Excerpts from a dataset

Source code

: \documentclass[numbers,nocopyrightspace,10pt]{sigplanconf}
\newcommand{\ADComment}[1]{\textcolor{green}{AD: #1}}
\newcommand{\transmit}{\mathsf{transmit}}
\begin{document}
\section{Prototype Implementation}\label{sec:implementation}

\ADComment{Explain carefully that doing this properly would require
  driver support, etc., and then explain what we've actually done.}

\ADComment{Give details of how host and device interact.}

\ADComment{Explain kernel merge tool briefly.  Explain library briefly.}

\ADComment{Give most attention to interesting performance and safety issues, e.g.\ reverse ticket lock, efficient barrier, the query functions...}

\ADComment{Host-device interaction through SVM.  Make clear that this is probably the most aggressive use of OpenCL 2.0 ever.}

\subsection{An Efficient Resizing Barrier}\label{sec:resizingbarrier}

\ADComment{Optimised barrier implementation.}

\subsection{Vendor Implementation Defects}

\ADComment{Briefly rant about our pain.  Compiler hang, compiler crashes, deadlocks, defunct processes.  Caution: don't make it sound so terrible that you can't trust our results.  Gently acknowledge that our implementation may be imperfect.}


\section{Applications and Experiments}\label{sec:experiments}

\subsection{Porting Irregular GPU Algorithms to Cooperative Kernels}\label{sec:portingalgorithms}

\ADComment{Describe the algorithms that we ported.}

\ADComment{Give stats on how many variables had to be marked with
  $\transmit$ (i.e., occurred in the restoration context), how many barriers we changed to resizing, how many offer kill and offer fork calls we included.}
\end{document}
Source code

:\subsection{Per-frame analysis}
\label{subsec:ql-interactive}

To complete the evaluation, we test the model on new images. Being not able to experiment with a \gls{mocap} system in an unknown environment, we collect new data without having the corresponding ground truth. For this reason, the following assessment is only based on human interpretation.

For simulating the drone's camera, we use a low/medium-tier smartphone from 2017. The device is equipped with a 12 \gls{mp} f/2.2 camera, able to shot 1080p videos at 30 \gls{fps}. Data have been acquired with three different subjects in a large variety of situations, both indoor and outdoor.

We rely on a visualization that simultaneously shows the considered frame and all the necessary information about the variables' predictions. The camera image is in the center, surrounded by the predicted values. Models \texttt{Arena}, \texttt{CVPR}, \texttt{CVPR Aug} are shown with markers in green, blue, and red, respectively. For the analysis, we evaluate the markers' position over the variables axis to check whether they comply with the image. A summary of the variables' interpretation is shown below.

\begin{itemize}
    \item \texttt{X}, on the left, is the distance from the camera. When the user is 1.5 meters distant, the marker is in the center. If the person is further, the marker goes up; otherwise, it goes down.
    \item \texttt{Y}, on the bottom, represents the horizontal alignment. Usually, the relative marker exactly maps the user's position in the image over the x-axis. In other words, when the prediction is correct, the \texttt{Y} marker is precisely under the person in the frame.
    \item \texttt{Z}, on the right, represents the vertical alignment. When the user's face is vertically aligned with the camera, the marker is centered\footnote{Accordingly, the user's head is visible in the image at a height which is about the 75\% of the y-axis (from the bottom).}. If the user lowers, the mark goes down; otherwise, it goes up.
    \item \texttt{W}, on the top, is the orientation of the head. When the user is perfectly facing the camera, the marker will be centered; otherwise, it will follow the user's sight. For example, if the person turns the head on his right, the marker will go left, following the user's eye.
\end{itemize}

HOW TO COMPLETE THIS TASK =
Each line of the data above that contains the word "following" counts once; report the total and add nothing.

WRITTEN SOLUTION =
2